Security officials from Uganda and neighboring Democratic Republic of Congo on Wednesday met in the south western Kisoro district, to discuss ways of promoting peace between both countries.
Top on the agenda at the meeting was finding ways of preventing citizens from illegally crossing the porous border.
“With COVID-19, we need to avoid the use of illegal border entry points to avoid the transmission and spread of the disease that could cause security threats,” Elly Maate, the Kigezi region police spokesperson said.
The closed door meeting was held at Safari Homestay hotel in Kisoro and attended by a delegation of Congolese Security, Customs officials and a section of the Business community under the Cross Border Trade Association (CBTA).
The Ugandan team was led by Kisoro RDC Captain Peter Mugisha who was accompanied by the Second Division Commander of the Uganda Peoples’ Defense Forces Major General Francis Takirwa among other Ugandan military officers.

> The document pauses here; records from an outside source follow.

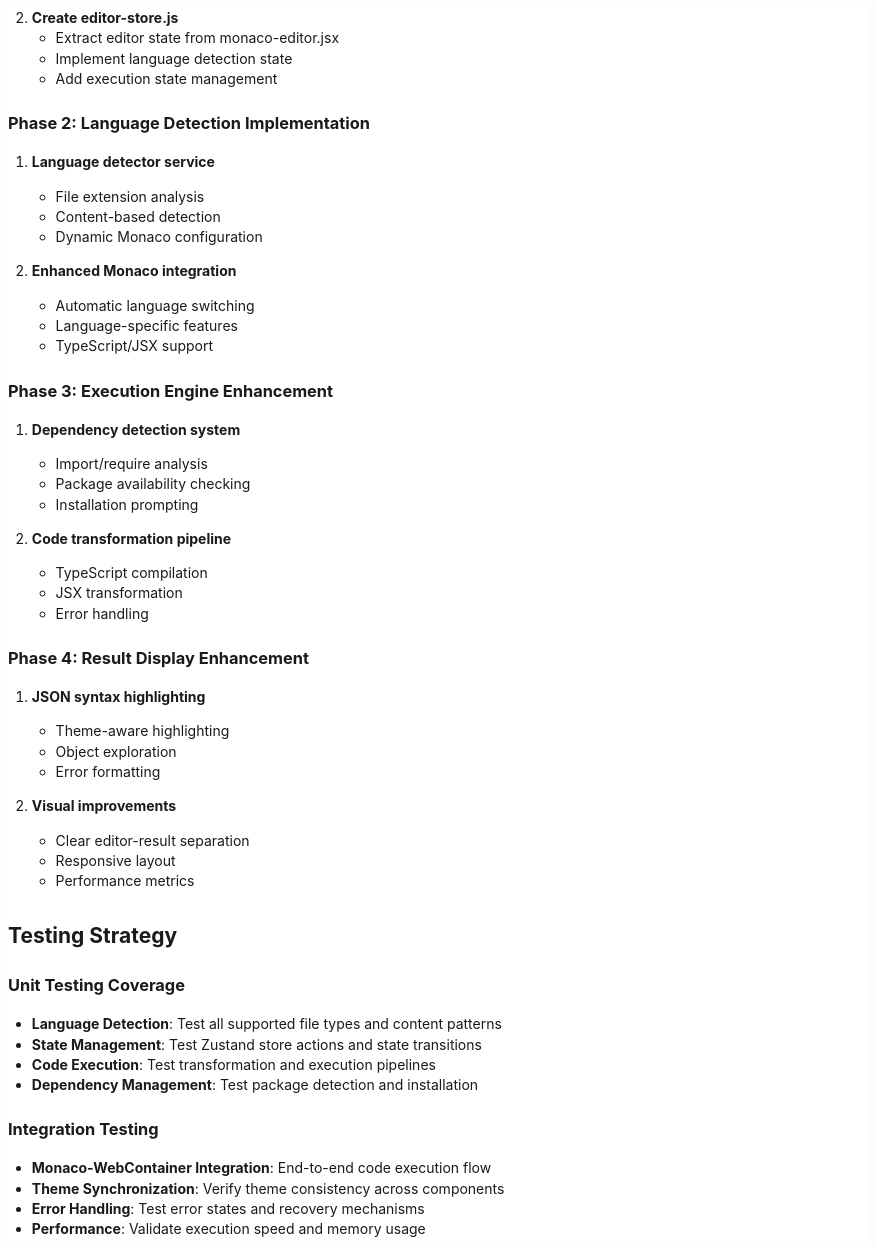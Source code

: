 2. **Create editor-store.js**
   - Extract editor state from monaco-editor.jsx
   - Implement language detection state
   - Add execution state management

### Phase 2: Language Detection Implementation
1. **Language detector service**
   - File extension analysis
   - Content-based detection
   - Dynamic Monaco configuration

2. **Enhanced Monaco integration**
   - Automatic language switching
   - Language-specific features
   - TypeScript/JSX support

### Phase 3: Execution Engine Enhancement
1. **Dependency detection system**
   - Import/require analysis
   - Package availability checking
   - Installation prompting

2. **Code transformation pipeline**
   - TypeScript compilation
   - JSX transformation
   - Error handling

### Phase 4: Result Display Enhancement
1. **JSON syntax highlighting**
   - Theme-aware highlighting
   - Object exploration
   - Error formatting

2. **Visual improvements**
   - Clear editor-result separation
   - Responsive layout
   - Performance metrics

## Testing Strategy

### Unit Testing Coverage
- **Language Detection**: Test all supported file types and content patterns
- **State Management**: Test Zustand store actions and state transitions
- **Code Execution**: Test transformation and execution pipelines
- **Dependency Management**: Test package detection and installation

### Integration Testing
- **Monaco-WebContainer Integration**: End-to-end code execution flow
- **Theme Synchronization**: Verify theme consistency across components
- **Error Handling**: Test error states and recovery mechanisms
- **Performance**: Validate execution speed and memory usage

Speaking thereafter, RDC Mugisha said this was the 5th meeting of the kind and that several more were on the way.
On his part, Maj. Gen. Francis Takirwa declined to divulge some of the details of the meeting, because they were security-related.

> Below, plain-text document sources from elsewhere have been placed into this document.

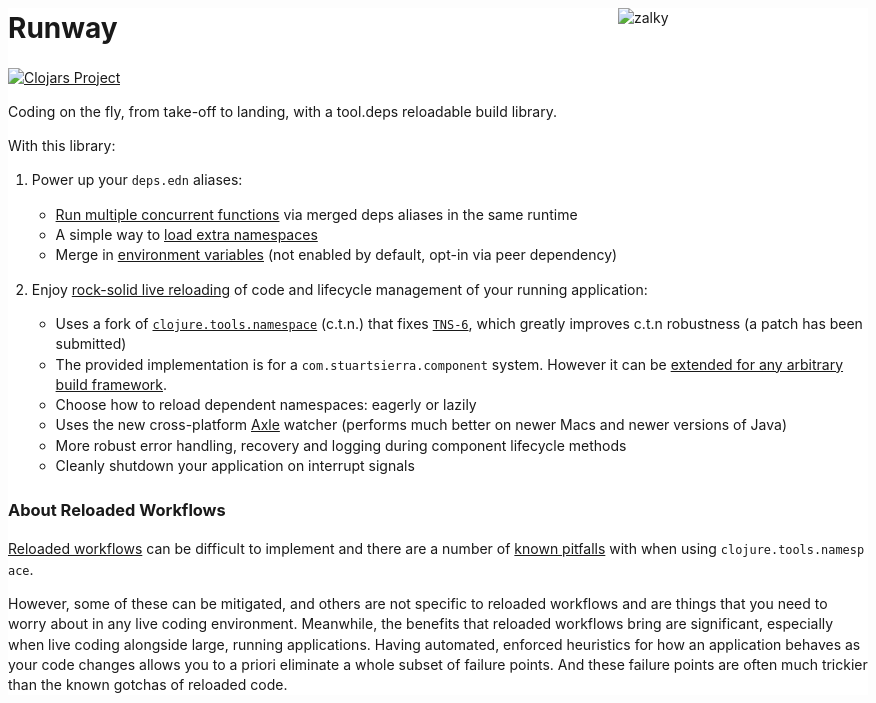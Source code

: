 <img src="https://i.imgur.com/GH71uSi.png" title="zalky" align="right" width="250"/>

# Runway

[![Clojars Project](https://img.shields.io/clojars/v/io.zalky/runway?labelColor=blue&color=green&style=flat-square&logo=clojure&logoColor=fff)](https://clojars.org/io.zalky/runway)

Coding on the fly, from take-off to landing, with a tool.deps reloadable
build library.

With this library:

1. Power up your `deps.edn` aliases:
   - [Run multiple concurrent functions](#concurrent) via merged deps
     aliases in the same runtime
   - A simple way to [load extra namespaces](#load-ns)
   - Merge in [environment variables](#env-vars) (not enabled by
     default, opt-in via peer dependency)

2. Enjoy [rock-solid live reloading](#reload) of code and lifecycle
   management of your running application:
   - Uses a fork of
     [`clojure.tools.namespace`](https://github.com/zalky/tools.namespace)
     (c.t.n.) that fixes
     [`TNS-6`](https://clojure.atlassian.net/browse/TNS-6), which
     greatly improves c.t.n robustness (a patch has been submitted)
   - The provided implementation is for a `com.stuartsierra.component`
     system. However it can be [extended for any arbitrary build
     framework](#other-framework).
   - Choose how to reload dependent namespaces: eagerly or lazily
   - Uses the new cross-platform [Axle](https://github.com/zalky/axle)
     watcher (performs much better on newer Macs and newer versions of
     Java)
   - More robust error handling, recovery and logging during component
     lifecycle methods
   - Cleanly shutdown your application on interrupt signals

### About Reloaded Workflows

[Reloaded workflows](https://cognitect.com/blog/2013/06/04/clojure-workflow-reloaded)
can be difficult to implement and there are a number of
[known pitfalls](https://github.com/clojure/tools.namespace#warnings-and-potential-problems)
with when using `clojure.tools.namespace`.

However, some of these can be mitigated, and others are not specific
to reloaded workflows and are things that you need to worry about in
any live coding environment. Meanwhile, the benefits that reloaded
workflows bring are significant, especially when live coding alongside
large, running applications. Having automated, enforced heuristics for
how an application behaves as your code changes allows you to a priori
eliminate a whole subset of failure points. And these failure points
are often much trickier than the known gotchas of reloaded code.
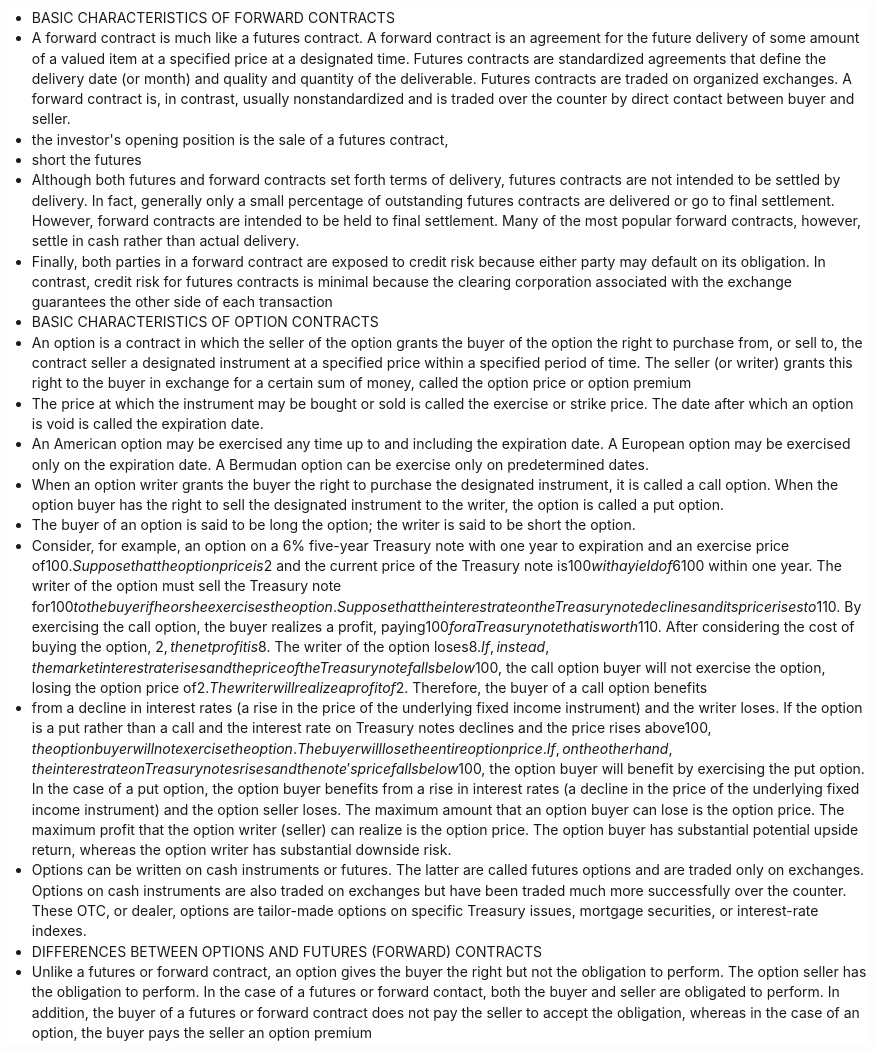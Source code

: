 - BASIC CHARACTERISTICS OF FORWARD CONTRACTS
- A forward contract is much like a futures contract. A forward contract is an agreement for the future delivery of some amount of a valued item at a specified price at a designated time. Futures contracts are standardized agreements that define the delivery date (or month) and quality and quantity of the deliverable. Futures contracts are traded on organized exchanges. A forward contract is,  in contrast,  usually nonstandardized and is traded over the counter by direct contact between buyer and seller.
- the investor's opening position is the sale of a futures contract,
- short the futures
- Although both futures and forward contracts set forth terms of delivery,  futures contracts are not intended to be settled by delivery. In fact,  generally only a small percentage of outstanding futures contracts are delivered or go to final settlement. However,  forward contracts are intended to be held to final settlement. Many of the most popular forward contracts,  however,  settle in cash rather than actual delivery.
- Finally,  both parties in a forward contract are exposed to credit risk because either party may default on its obligation. In contrast,  credit risk for futures contracts is minimal because the clearing corporation associated with the exchange guarantees the other side of each transaction
- BASIC CHARACTERISTICS OF OPTION CONTRACTS
- An option is a contract in which the seller of the option grants the buyer of the option the right to purchase from,  or sell to,  the contract seller a designated instrument at a specified price within a specified period of time. The seller (or writer) grants this right to the buyer in exchange for a certain sum of money,  called the option price or option premium
- The price at which the instrument may be bought or sold is called the exercise or strike price. The date after which an option is void is called the expiration date.
- An American option may be exercised any time up to and including the expiration date. A European option may be exercised only on the expiration date. A Bermudan option can be exercise only on predetermined dates.
- When an option writer grants the buyer the right to purchase the designated instrument,  it is called a call option. When the option buyer has the right to sell the designated instrument to the writer,  the option is called a put option.
- The buyer of an option is said to be long the option; the writer is said to be short the option.
- Consider,  for example,  an option on a 6% five-year Treasury note with one year to expiration and an exercise price of$100. Suppose that the option price is$2 and the current price of the Treasury note is$100 with a yield of 6%. If the option is a call option,  then the buyer of the option has the right to purchase a 6% five-year Treasury note for$100 within one year. The writer of the option must sell the Treasury note for$100 to the buyer if he or she exercises the option. Suppose that the interest rate on the Treasury note declines and its price rises to$110. By exercising the call option,  the buyer realizes a profit,  paying$100 for a Treasury note that is worth$110. After considering the cost of buying the option, $2,  the net profit is$8. The writer of the option loses$8. If,  instead,  the market interest rate rises and the price of the Treasury note falls below$100,  the call option buyer will not exercise the option,  losing the option price of$2. The writer will realize a profit of$2. Therefore,  the buyer of a call option benefits
- from a decline in interest rates (a rise in the price of the underlying fixed income instrument) and the writer loses. If the option is a put rather than a call and the interest rate on Treasury notes declines and the price rises above$100,  the option buyer will not exercise the option. The buyer will lose the entire option price. If,  on the other hand,  the interest rate on Treasury notes rises and the note's price falls below$100,  the option buyer will benefit by exercising the put option. In the case of a put option,  the option buyer benefits from a rise in interest rates (a decline in the price of the underlying fixed income instrument) and the option seller loses. The maximum amount that an option buyer can lose is the option price. The maximum profit that the option writer (seller) can realize is the option price. The option buyer has substantial potential upside return,  whereas the option writer has substantial downside risk.
- Options can be written on cash instruments or futures. The latter are called futures options and are traded only on exchanges. Options on cash instruments are also traded on exchanges but have been traded much more successfully over the counter. These OTC,  or dealer,  options are tailor-made options on specific Treasury issues,  mortgage securities,  or interest-rate indexes.
- DIFFERENCES BETWEEN OPTIONS AND FUTURES (FORWARD) CONTRACTS
- Unlike a futures or forward contract,  an option gives the buyer the right but not the obligation to perform. The option seller has the obligation to perform. In the case of a futures or forward contact,  both the buyer and seller are obligated to perform. In addition,  the buyer of a futures or forward contract does not pay the seller to accept the obligation,  whereas in the case of an option,  the buyer pays the seller an option premium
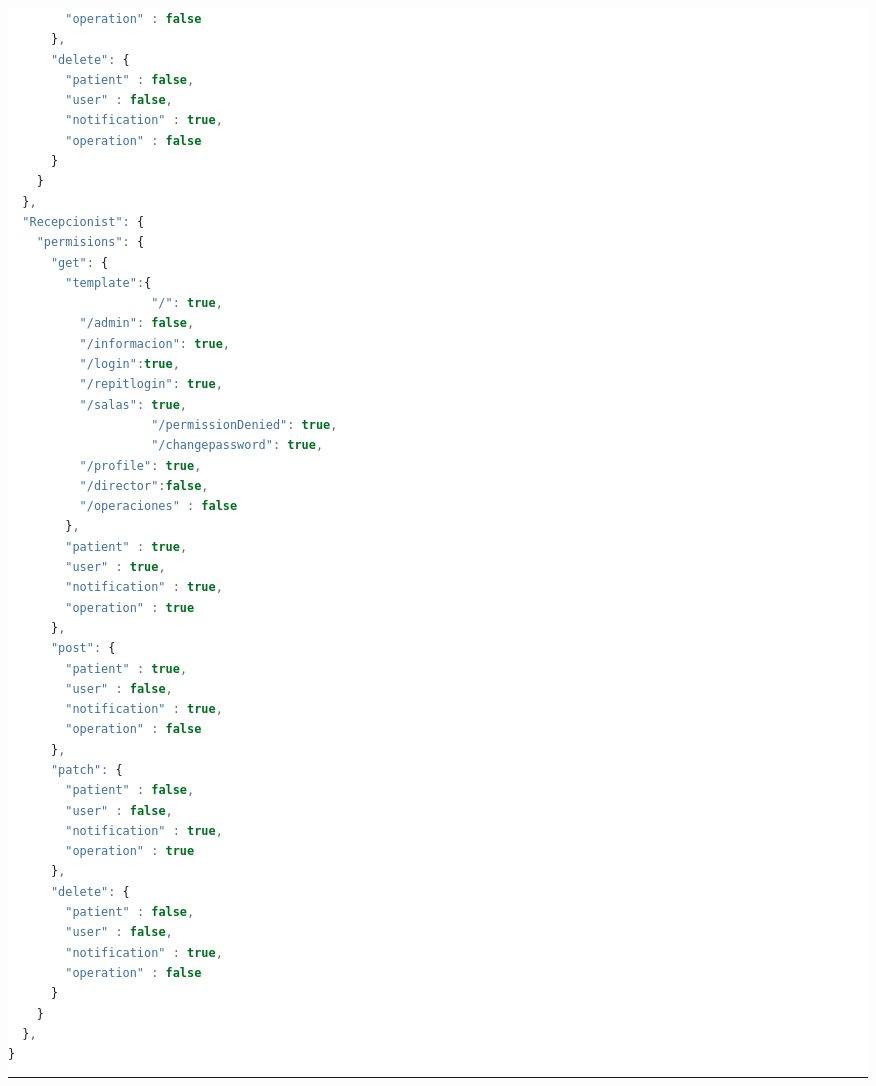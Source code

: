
 ``` javascript
        "operation" : false
      },
      "delete": {
        "patient" : false,
        "user" : false,
        "notification" : true,
        "operation" : false
      }
    }
  },
  "Recepcionist": {
    "permisions": {
      "get": {
        "template":{
					"/": true,
          "/admin": false,
          "/informacion": true,
          "/login":true,
          "/repitlogin": true,
          "/salas": true,
					"/permissionDenied": true,
					"/changepassword": true,
          "/profile": true,
          "/director":false,
          "/operaciones" : false
        },
        "patient" : true,
        "user" : true,
        "notification" : true,
        "operation" : true
      },
      "post": {
        "patient" : true,
        "user" : false,
        "notification" : true,
        "operation" : false
      },
      "patch": {
        "patient" : false,
        "user" : false,
        "notification" : true,
        "operation" : true
      },
      "delete": {
        "patient" : false,
        "user" : false,
        "notification" : true,
        "operation" : false
      }
    }
  },
}
```
---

“As Security we have vowed to improve the environment for our traders from Uganda and DR. Congo to carry out profitable trade” Takirwa explained.

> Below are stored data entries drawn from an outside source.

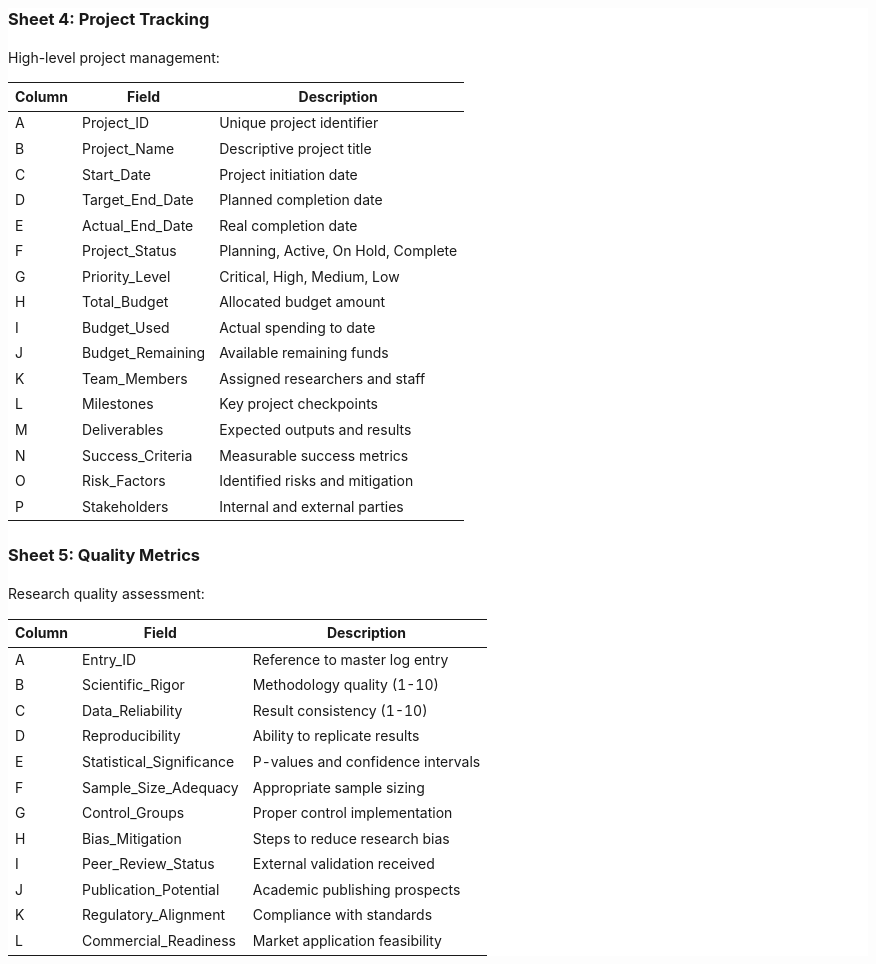 ### **Sheet 4: Project Tracking**
High-level project management:

| Column | Field | Description |
|--------|-------|-------------|
| A | Project_ID | Unique project identifier |
| B | Project_Name | Descriptive project title |
| C | Start_Date | Project initiation date |
| D | Target_End_Date | Planned completion date |
| E | Actual_End_Date | Real completion date |
| F | Project_Status | Planning, Active, On Hold, Complete |
| G | Priority_Level | Critical, High, Medium, Low |
| H | Total_Budget | Allocated budget amount |
| I | Budget_Used | Actual spending to date |
| J | Budget_Remaining | Available remaining funds |
| K | Team_Members | Assigned researchers and staff |
| L | Milestones | Key project checkpoints |
| M | Deliverables | Expected outputs and results |
| N | Success_Criteria | Measurable success metrics |
| O | Risk_Factors | Identified risks and mitigation |
| P | Stakeholders | Internal and external parties |

### **Sheet 5: Quality Metrics**
Research quality assessment:

| Column | Field | Description |
|--------|-------|-------------|
| A | Entry_ID | Reference to master log entry |
| B | Scientific_Rigor | Methodology quality (1-10) |
| C | Data_Reliability | Result consistency (1-10) |
| D | Reproducibility | Ability to replicate results |
| E | Statistical_Significance | P-values and confidence intervals |
| F | Sample_Size_Adequacy | Appropriate sample sizing |
| G | Control_Groups | Proper control implementation |
| H | Bias_Mitigation | Steps to reduce research bias |
| I | Peer_Review_Status | External validation received |
| J | Publication_Potential | Academic publishing prospects |
| K | Regulatory_Alignment | Compliance with standards |
| L | Commercial_Readiness | Market application feasibility |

Philip Nzabonimpa, the Chairperson of the Congolese Business community under CBTA said their biggest problem has been taxes from both the Congolese and Ugandan Government.
“We are often stopped by different security agencies asking for taxes. When we tell them we have paid, they still choose to extort from us and this has been affecting business between the two countries, Nzabonimpa explained.
Uganda exports social commodities including Beverages, fish, cement and other household items to DR. Congo while DR. Congo exports to Uganda beans, Soya beans and Irish potatoes.
In 2018, Uganda’s exports to DR. Congo amounted to 532 million US dollars, mainly made up of agricultural products while its imports consisted mainly of minerals and fuel.
The Ugandan and Congolese Counterparts visited the Uganda- DR. Congo border where they inspected abandoned buildings in no man’s land which have been allegedly used by smugglers.